#### Exercise:
Transcribe, word for word and without additions, each line below from the one containing "- [ ] Analytics tracking" through the one containing "- [ ] Font selection", both ends included.

─── The data

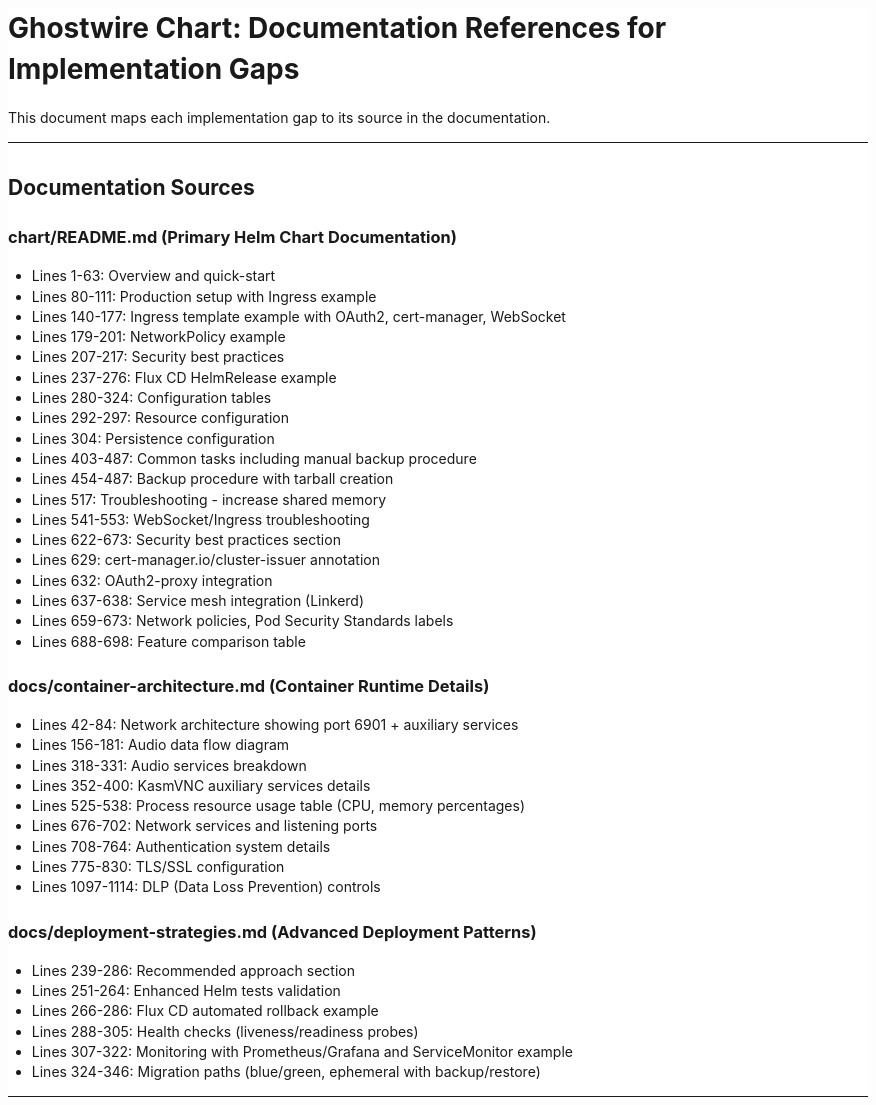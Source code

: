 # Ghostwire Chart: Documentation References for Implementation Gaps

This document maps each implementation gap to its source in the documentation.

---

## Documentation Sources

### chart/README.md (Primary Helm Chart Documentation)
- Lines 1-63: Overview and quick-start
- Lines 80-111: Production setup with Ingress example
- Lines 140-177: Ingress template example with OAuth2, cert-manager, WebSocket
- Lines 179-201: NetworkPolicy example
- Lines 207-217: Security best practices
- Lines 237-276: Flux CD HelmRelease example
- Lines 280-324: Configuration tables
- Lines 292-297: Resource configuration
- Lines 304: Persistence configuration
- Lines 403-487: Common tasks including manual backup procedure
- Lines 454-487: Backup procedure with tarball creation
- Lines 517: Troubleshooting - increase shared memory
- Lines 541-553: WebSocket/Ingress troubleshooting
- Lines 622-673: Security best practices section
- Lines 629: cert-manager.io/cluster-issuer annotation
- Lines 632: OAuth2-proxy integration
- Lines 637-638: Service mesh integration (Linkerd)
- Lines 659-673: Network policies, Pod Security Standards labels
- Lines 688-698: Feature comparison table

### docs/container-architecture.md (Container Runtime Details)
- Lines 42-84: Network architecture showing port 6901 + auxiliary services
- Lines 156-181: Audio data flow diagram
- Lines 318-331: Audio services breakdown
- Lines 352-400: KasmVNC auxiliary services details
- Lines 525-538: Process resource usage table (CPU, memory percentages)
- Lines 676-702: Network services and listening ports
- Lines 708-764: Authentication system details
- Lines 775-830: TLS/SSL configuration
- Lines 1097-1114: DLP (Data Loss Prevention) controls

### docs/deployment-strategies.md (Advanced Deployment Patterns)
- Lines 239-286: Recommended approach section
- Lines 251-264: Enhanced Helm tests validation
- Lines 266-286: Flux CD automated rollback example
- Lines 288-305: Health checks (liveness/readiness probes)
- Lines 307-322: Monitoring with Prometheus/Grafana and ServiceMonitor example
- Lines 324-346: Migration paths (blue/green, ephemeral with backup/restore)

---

──────
─── The data

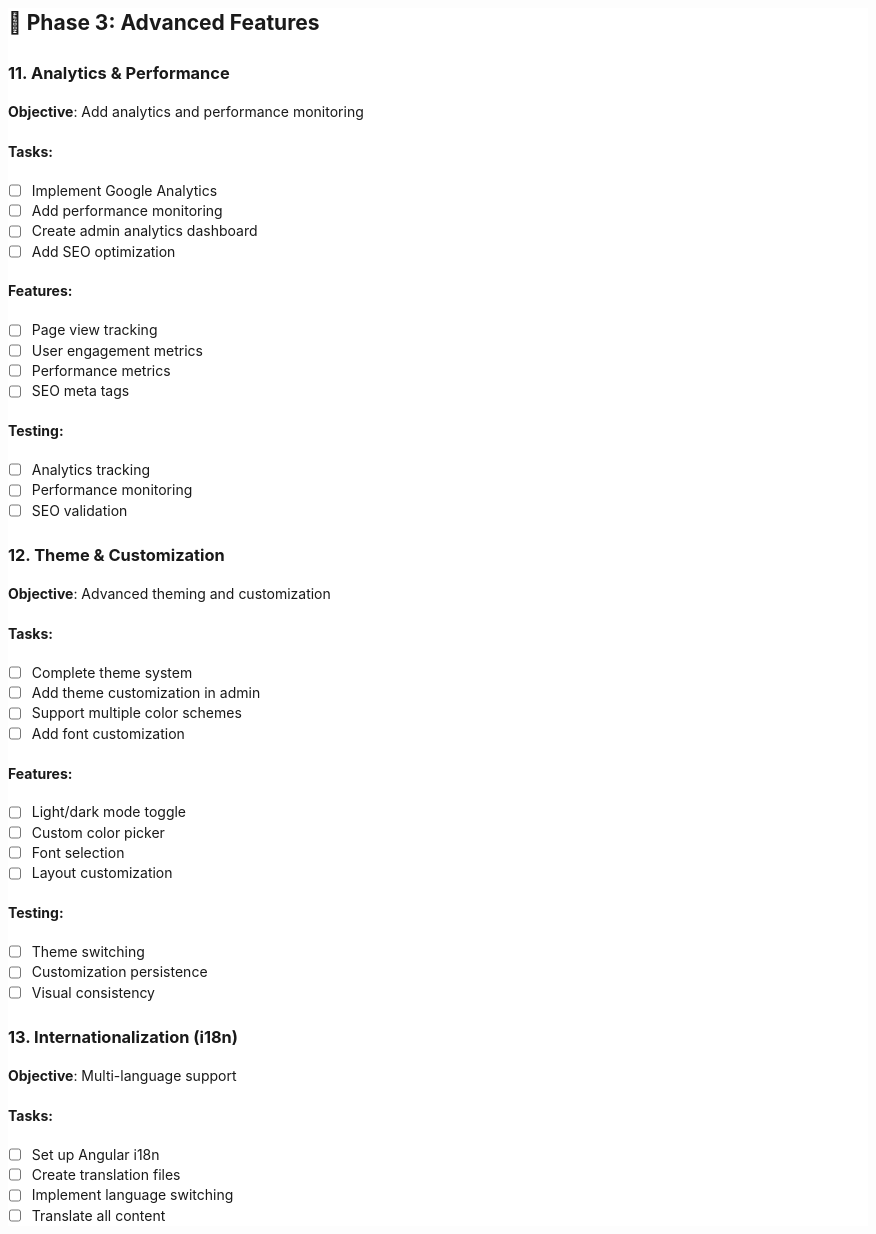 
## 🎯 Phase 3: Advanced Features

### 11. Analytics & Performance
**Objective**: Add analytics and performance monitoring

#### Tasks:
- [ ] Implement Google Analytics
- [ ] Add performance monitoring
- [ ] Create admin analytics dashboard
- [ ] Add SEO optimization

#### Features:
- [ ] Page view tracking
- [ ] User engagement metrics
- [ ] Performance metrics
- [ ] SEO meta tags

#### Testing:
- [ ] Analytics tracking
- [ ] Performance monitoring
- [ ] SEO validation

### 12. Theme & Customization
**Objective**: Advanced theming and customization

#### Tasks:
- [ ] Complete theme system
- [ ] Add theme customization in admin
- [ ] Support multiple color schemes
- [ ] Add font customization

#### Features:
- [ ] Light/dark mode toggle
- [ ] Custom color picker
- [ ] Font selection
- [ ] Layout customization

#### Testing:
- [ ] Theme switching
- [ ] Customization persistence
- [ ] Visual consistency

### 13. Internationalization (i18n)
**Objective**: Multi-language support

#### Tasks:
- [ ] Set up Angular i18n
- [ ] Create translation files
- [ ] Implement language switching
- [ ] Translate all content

──────

#### Output for this task:
- [ ] Analytics tracking
- [ ] Performance monitoring
- [ ] SEO validation

### 12. Theme & Customization
**Objective**: Advanced theming and customization

#### Tasks:
- [ ] Complete theme system
- [ ] Add theme customization in admin
- [ ] Support multiple color schemes
- [ ] Add font customization

#### Features:
- [ ] Light/dark mode toggle
- [ ] Custom color picker
- [ ] Font selection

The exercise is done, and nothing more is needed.